**Task instructions:**
Restate, word for word, each record that follows.

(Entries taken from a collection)
· · · · ·
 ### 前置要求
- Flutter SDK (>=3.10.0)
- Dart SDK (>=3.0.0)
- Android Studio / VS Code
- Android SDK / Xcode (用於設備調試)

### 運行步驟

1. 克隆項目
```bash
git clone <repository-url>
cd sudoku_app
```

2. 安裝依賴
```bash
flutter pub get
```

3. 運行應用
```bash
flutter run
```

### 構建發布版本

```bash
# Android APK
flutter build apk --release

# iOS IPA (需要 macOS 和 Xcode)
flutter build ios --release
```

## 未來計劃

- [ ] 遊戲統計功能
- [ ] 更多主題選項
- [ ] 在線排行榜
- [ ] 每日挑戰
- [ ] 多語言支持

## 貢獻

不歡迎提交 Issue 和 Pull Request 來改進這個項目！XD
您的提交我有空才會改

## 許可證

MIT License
· · · · ·
**Answer to this task:**
 ### 前置要求
- Flutter SDK (>=3.10.0)
- Dart SDK (>=3.0.0)
- Android Studio / VS Code
- Android SDK / Xcode (用於設備調試)

### 運行步驟

1. 克隆項目
```bash
git clone <repository-url>
cd sudoku_app
```

2. 安裝依賴
```bash
flutter pub get
```

3. 運行應用
```bash
flutter run
```

### 構建發布版本

```bash
# Android APK
flutter build apk --release

# iOS IPA (需要 macOS 和 Xcode)
flutter build ios --release
```

## 未來計劃

- [ ] 遊戲統計功能
- [ ] 更多主題選項
- [ ] 在線排行榜
- [ ] 每日挑戰
- [ ] 多語言支持

## 貢獻

不歡迎提交 Issue 和 Pull Request 來改進這個項目！XD
您的提交我有空才會改

## 許可證

MIT License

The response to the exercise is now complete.